*Task details*: Below are the entries; tally the lines holding the string "모델에서는" and give only that figure.

*Data in this exercise*:

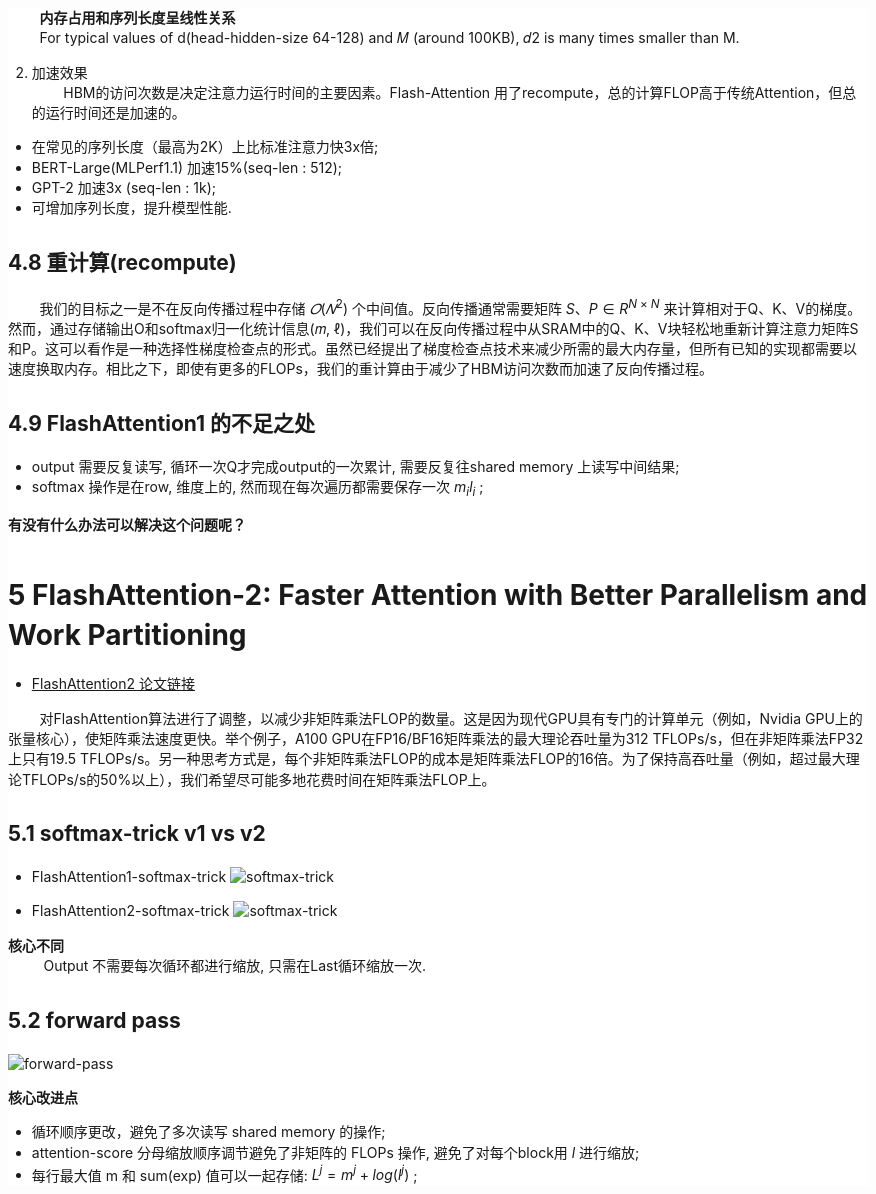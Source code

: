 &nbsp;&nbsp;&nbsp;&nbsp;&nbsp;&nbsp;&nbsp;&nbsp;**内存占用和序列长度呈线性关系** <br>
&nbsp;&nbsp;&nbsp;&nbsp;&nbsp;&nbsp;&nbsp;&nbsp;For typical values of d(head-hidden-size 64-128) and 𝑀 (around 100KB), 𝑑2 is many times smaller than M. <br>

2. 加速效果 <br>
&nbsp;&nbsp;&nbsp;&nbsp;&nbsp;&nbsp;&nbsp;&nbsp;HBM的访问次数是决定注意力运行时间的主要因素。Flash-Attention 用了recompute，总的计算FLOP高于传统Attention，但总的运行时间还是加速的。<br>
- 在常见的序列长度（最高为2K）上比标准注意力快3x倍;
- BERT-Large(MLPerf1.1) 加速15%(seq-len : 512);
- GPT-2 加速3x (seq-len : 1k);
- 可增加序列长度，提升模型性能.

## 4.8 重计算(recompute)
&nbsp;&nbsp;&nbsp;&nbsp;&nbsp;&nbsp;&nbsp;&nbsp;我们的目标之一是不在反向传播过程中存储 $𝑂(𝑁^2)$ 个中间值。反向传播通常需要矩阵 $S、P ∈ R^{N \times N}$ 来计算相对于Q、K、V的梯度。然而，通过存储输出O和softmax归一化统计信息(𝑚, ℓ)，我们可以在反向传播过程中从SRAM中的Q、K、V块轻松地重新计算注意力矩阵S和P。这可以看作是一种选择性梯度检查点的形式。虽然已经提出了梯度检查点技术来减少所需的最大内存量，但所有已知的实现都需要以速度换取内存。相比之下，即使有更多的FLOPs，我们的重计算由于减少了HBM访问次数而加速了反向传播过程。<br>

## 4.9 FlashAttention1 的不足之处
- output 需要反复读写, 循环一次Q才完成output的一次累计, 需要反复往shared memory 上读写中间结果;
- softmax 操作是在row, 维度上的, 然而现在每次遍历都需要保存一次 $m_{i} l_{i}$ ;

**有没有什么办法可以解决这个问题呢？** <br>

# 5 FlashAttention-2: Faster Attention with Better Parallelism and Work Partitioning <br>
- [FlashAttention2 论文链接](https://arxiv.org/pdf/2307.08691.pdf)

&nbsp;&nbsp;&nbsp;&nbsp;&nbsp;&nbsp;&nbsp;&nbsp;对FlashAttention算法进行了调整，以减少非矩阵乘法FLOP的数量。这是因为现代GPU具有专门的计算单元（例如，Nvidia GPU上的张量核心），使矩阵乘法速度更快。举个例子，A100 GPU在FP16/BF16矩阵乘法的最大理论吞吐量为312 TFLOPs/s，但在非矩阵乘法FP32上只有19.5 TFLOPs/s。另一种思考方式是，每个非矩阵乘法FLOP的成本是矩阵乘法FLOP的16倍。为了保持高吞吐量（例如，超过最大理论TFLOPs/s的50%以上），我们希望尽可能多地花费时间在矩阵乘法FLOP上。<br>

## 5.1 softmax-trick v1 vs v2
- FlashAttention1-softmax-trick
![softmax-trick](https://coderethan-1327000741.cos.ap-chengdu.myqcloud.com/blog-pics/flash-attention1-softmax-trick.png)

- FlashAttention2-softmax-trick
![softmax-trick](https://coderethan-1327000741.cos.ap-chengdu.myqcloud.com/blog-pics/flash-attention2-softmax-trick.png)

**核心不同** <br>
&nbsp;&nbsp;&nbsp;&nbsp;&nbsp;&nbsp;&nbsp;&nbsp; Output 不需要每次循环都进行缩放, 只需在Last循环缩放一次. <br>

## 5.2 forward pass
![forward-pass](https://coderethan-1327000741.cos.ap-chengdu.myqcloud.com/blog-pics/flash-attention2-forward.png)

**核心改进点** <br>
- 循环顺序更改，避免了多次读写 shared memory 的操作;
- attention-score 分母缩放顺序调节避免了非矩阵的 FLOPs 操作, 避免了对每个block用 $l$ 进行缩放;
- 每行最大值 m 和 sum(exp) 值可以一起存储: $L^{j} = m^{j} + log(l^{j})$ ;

--

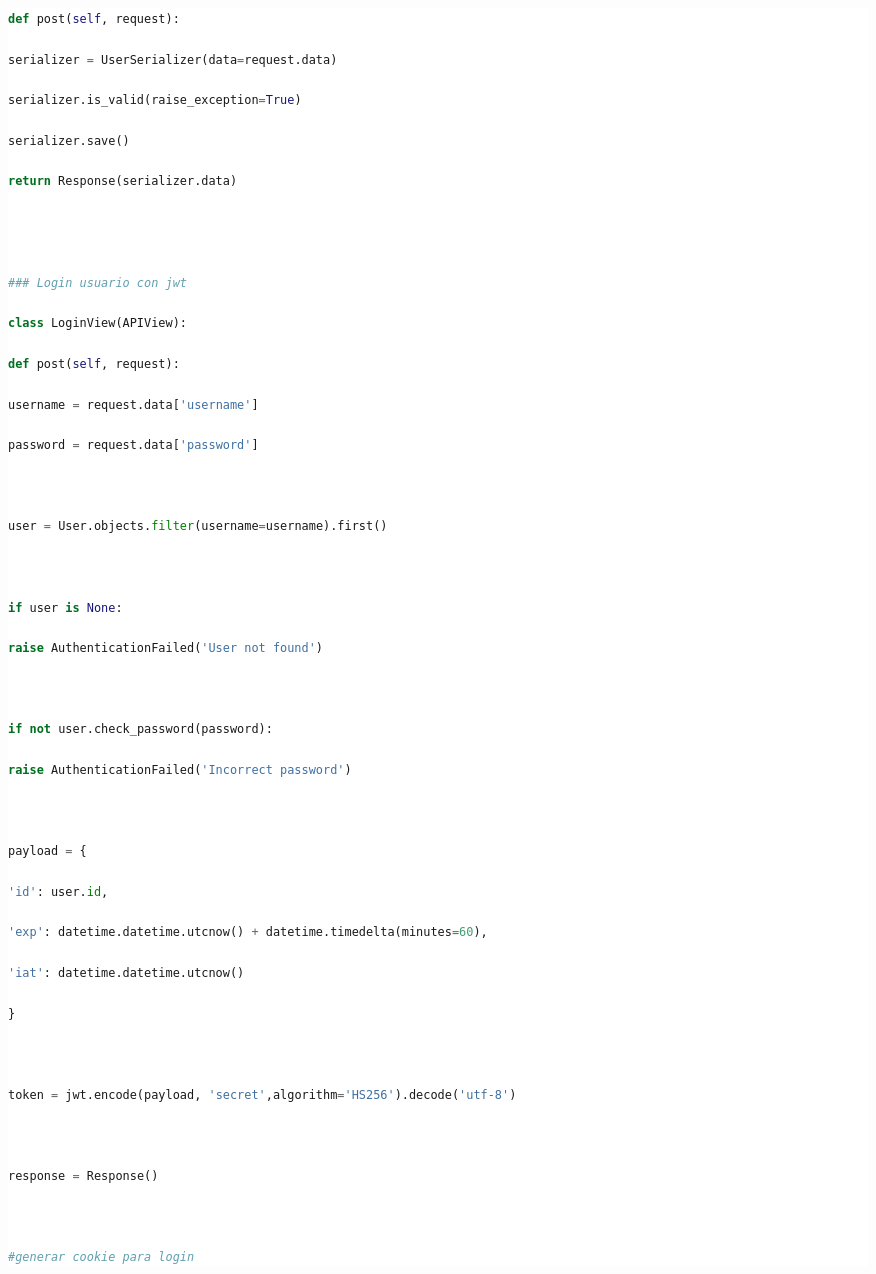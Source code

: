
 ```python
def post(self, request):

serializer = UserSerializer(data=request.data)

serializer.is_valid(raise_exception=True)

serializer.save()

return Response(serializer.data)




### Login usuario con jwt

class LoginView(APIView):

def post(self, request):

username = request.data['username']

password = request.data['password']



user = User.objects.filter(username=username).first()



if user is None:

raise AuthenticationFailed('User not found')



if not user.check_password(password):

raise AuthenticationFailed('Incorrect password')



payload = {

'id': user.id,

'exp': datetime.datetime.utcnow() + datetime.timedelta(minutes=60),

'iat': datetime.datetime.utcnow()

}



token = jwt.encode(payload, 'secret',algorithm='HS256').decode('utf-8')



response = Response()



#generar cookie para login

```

...

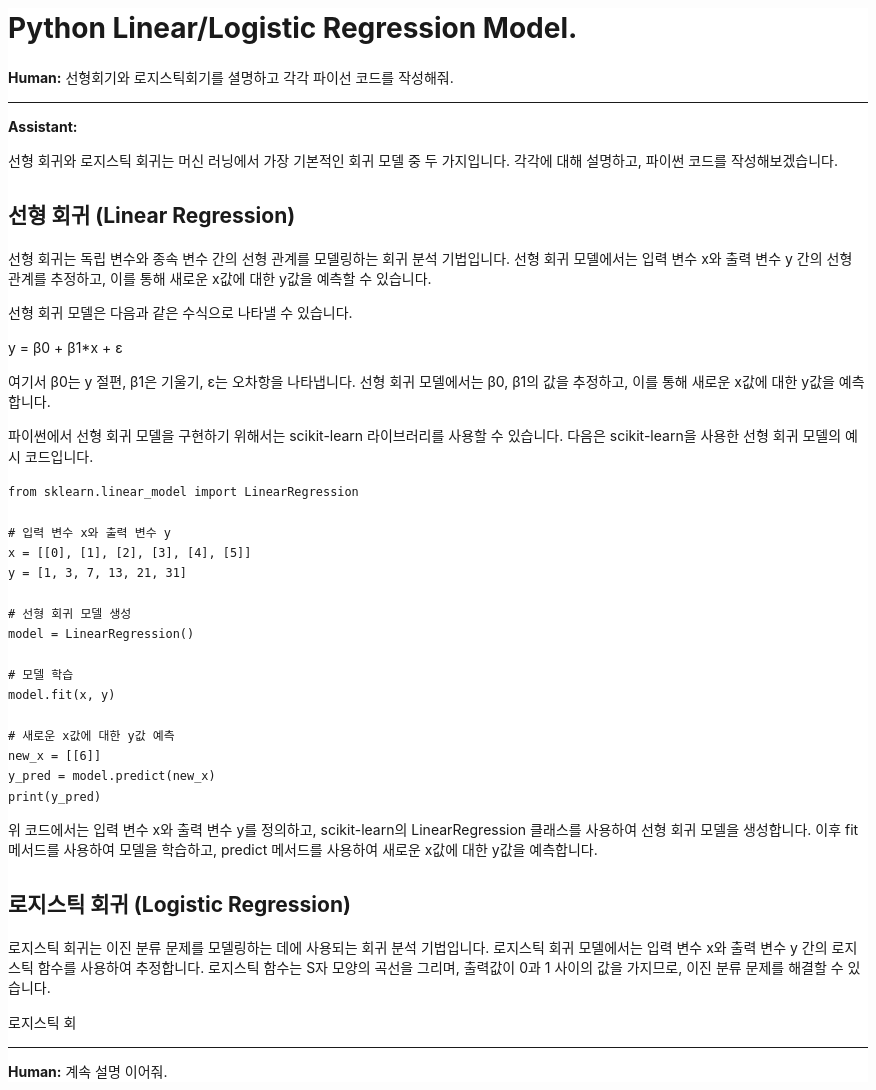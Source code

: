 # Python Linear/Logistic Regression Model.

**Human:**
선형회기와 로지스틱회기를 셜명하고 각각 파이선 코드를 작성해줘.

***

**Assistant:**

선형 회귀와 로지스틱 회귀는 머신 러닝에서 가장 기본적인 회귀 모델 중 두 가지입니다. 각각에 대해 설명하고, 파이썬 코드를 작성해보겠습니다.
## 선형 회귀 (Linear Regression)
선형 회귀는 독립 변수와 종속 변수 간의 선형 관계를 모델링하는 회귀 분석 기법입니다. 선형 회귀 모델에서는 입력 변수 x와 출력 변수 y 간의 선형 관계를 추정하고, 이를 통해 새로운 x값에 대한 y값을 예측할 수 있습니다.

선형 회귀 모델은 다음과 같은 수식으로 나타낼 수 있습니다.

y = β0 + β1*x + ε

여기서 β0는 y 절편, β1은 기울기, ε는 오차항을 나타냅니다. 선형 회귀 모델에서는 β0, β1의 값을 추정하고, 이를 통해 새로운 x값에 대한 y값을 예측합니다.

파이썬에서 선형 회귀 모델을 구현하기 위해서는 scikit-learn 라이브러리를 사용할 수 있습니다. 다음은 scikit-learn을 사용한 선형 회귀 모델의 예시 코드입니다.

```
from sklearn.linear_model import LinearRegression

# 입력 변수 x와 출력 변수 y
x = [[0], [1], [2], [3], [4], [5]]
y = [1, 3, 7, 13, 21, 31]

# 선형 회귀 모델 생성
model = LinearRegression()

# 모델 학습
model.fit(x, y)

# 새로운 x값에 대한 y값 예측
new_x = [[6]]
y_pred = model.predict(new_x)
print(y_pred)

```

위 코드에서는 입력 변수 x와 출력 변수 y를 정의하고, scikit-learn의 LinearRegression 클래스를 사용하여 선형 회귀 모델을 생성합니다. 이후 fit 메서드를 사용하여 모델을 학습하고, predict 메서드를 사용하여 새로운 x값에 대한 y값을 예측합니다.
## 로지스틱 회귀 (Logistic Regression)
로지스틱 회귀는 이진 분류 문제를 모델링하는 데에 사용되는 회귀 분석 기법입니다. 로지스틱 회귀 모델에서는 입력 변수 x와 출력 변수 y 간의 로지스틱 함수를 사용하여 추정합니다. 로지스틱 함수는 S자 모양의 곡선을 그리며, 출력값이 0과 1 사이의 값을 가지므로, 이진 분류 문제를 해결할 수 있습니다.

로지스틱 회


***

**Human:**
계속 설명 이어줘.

*Answer area*: 3